Étape 1 : séquence de départ
Proposition d’une séquence de départ guidée par la vidéo.
Après la proposition du dispositif, je me suis lancé à l’exploration des possibilités formelles offertes par les éléments vidéo : deux projecteurs mobiles et quatre moniteurs dans les quatre murs de la salle. Par possibilités formelles, je me réfère à un regard vers le dispositif qui repère ses données matérielles : les informations de l’espace, du temps, des formes (moniteurs, projecteurs, lumière, miroirs, qualités des objets, etc.) et les concepts de base de la proposition (les corps virtuel ou robotique des personnages, constitués par les projecteurs et les miroirs mobiles du dispositif et la notion d’automatisme du texte).
Pour mettre en mouvement cette première ouverture de potentiel, je l’ai combiné avec des éléments de création qui font déjà partie de mon répertoire de recherche : l’idée de faces et pensées (double vidéo exploré dans le cadre de mon deuxième laboratoire) et les portraits (base de mon premier laboratoire). Cette association n’arrive pas seulement par un désir, elle se produit parce que dans le dispositif nous avons la suggestion de deux figures/personnages robotiques. Donc, ce réseau avait déjà des nœuds de départ.
J’ai commencé par dessiner plusieurs possibilités d’emplacement et mouvement de la vidéo à partir de ces ressources et j’ai fait une liste et un vidéo de ces emplacements et déplacements pour mieux les visualiser.
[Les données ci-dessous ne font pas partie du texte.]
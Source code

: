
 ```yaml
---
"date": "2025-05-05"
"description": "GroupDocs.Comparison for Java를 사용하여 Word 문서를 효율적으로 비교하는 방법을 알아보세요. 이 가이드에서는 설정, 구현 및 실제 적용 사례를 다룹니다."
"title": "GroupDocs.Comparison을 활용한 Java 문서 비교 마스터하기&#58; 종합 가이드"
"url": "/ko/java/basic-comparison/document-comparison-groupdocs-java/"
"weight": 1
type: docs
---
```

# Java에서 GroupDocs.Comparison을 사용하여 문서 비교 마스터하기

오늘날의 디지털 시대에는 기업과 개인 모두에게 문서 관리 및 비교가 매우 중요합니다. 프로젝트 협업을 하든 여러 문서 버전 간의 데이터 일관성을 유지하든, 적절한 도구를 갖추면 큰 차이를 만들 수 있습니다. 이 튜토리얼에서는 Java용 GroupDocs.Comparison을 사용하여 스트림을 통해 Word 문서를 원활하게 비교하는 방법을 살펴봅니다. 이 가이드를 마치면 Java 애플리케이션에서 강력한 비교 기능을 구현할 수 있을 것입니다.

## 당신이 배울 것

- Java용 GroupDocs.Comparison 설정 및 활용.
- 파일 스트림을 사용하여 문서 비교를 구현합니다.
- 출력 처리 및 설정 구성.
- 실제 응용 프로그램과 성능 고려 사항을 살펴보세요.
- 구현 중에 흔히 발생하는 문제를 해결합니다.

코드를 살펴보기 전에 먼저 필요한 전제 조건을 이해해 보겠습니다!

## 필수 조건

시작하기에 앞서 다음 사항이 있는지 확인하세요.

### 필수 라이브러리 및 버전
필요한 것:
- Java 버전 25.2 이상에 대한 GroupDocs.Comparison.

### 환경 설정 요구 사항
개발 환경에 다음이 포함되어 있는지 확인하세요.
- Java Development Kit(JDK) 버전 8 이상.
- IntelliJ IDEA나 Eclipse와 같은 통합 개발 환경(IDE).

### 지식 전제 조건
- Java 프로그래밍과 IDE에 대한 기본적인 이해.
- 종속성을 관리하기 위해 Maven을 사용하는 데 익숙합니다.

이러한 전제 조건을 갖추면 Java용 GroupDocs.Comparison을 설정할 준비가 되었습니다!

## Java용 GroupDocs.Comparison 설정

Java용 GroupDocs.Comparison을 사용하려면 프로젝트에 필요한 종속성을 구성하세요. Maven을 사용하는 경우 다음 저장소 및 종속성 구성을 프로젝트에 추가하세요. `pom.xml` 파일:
Donc, le premier moment de création était : repérer mes références + repérer les potentiels formels du dispositif et par la suite proposer la séquence vidéo qui allait entamer la création.
Après la mise en place du dispositif, de voir et sentir l’espace et faire quelques essais formels, avec des mouvements, couleurs, luminosités, je suis arrivé à repenser la première liste de possibilités, qui est devenu plutôt une liste d’actions/inspirations à explorer :
1. animation des figures (mains et pieds, casino des parties de la face).
2. pensées (réédition du répertoire d’images du laboratoire 2) : les moniteurs qui étaient corps deviennent esprit.
3. casino des mots du texte.
4. mouvements des moniteurs : circuler/attraper, contamination des écrans, les images fusionnent dans un écran (attrapé).
5. Jeu : les moniteurs comme des miroirs.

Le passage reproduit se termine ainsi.